The accurate detection of data is an important aspect of utilizing data stored on a medium. If the data channel responsible for detecting the binary data stored on a storage medium, such as a magnetic tape or disk, cannot accurately detect and output an accurate binary digital equivalent, then the digital system that is to utilize such data is severely handicapped. In general, incorrect and/or inefficient channel detection of binary data stored on media can be due to a number of factors including media defects, hardware/software data channel processing errors, and/or improper setting of channel parameters.
With regard to media defects, these can cause signal drop-ins or drop-outs that may affect the accuracy of binary data detection. Since binary ones are typically associated with high amplitude analog signal portions and zeros with low amplitude analog signal portions, media defects may cause binary values that ought to be detected as binary zeros to be inaccurately detected as binary ones (i.e. drop-in). Conversely, media defects may cause binary ones to be inaccurately detected as binary zeros (i.e. drop-out). Signal drop-outs can occur regularly on magnetic tapes. Thus, if the data channel includes a magnetic tape drive, even "good tapes" can have 10-20% of the information on the tape associated with signal drop-outs.

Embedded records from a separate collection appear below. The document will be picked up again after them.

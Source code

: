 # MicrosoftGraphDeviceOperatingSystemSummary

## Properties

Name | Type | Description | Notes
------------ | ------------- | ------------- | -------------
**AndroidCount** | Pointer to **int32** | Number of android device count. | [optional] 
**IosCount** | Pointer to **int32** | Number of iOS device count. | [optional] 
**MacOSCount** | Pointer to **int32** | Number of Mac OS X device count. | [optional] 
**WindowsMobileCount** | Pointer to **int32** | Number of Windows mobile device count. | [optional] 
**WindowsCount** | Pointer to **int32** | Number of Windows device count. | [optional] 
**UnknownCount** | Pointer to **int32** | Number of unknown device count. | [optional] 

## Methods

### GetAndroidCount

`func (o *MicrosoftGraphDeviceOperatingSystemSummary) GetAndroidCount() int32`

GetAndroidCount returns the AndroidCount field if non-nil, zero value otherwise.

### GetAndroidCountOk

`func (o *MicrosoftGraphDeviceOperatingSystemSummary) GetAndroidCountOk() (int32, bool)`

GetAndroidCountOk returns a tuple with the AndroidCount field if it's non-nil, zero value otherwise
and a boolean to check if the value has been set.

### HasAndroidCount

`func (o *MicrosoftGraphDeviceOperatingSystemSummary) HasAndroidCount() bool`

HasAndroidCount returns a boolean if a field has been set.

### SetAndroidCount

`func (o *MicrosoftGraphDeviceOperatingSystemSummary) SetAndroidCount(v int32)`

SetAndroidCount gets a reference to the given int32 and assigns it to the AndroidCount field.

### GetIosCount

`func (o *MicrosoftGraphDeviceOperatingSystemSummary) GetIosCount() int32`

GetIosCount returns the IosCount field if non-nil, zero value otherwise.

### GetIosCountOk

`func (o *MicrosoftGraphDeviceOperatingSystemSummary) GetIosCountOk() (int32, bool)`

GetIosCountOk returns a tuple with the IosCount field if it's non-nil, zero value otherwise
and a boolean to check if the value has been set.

In the latter two cases, i.e. channel errors and parameter settings, substantial costs are incurred in determining channel performance bottlenecks and anomalies during development, manufacturing and, in particular, once a channel is installed at a customer site. For example, if the data channel includes a magnetic tape drive, it is costly to determine appropriate drive parameter settings to reach a balance between overly accurate data detection where too many re-analyses and read retry requests are generated, and potentially inaccurate data detection where detection errors are not flagged for re-analyses and/or re-read. If the balance is too far in the direction of the former, the channel will be overly slow. If, on-the-other hand, it is too far in the direction of the latter, it will be inaccurate. This balance may be especially costly when the settings must be made on drives located at a customer site. Also, it is crucial from a customer's perspective to identify and solve problems before any data is lost or the data channel decoding rate is greatly slowed by read retries.

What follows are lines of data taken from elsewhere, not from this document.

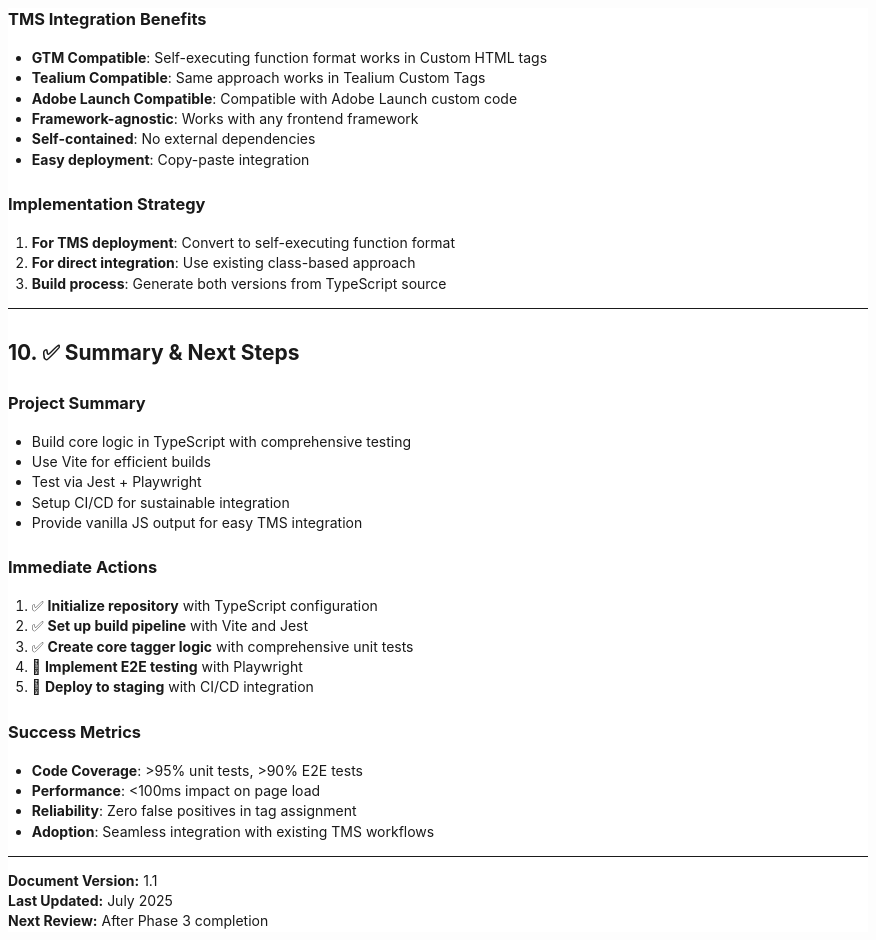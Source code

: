 ### TMS Integration Benefits
- **GTM Compatible**: Self-executing function format works in Custom HTML tags
- **Tealium Compatible**: Same approach works in Tealium Custom Tags
- **Adobe Launch Compatible**: Compatible with Adobe Launch custom code
- **Framework-agnostic**: Works with any frontend framework
- **Self-contained**: No external dependencies
- **Easy deployment**: Copy-paste integration

### Implementation Strategy
1. **For TMS deployment**: Convert to self-executing function format
2. **For direct integration**: Use existing class-based approach
3. **Build process**: Generate both versions from TypeScript source

---

## 10. ✅ Summary & Next Steps

### Project Summary
- Build core logic in TypeScript with comprehensive testing
- Use Vite for efficient builds
- Test via Jest + Playwright
- Setup CI/CD for sustainable integration
- Provide vanilla JS output for easy TMS integration

### Immediate Actions
1. ✅ **Initialize repository** with TypeScript configuration
2. ✅ **Set up build pipeline** with Vite and Jest
3. ✅ **Create core tagger logic** with comprehensive unit tests
4. 🔄 **Implement E2E testing** with Playwright
5. 🔄 **Deploy to staging** with CI/CD integration

### Success Metrics
- **Code Coverage**: >95% unit tests, >90% E2E tests
- **Performance**: <100ms impact on page load
- **Reliability**: Zero false positives in tag assignment
- **Adoption**: Seamless integration with existing TMS workflows

---

**Document Version:** 1.1  
**Last Updated:** July 2025  
**Next Review:** After Phase 3 completion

Diagnosing channel performance problems, such as those above, effectively and efficiently has been elusive. It would be advantageous to have highly efficient channel evaluator techniques that sample the channel data at one or more steps during channel signal processing and output the necessary information that would allow further analysis, such as when detection accuracy is in question or when channel diagnostics are being executed. The present invention derives its novelty from the use of such channel evaluators, denoted "detection margins," which measure the quality of the data detection. Such detection margins can be obtained during normal operation of the data channel or during diagnostic testing. During normal operation only those portions of the channel data that have a relatively high probability of being erroneous are flagged for subsequent analysis. By placing the channel in a diagnostic mode and attempting to detect binary data on a medium designed to contain diagnostic data, the detection margins can be used to construct a model of the channel. By analyzing the model and its behavior, channel bottlenecks can be identified and corrective action can be taken.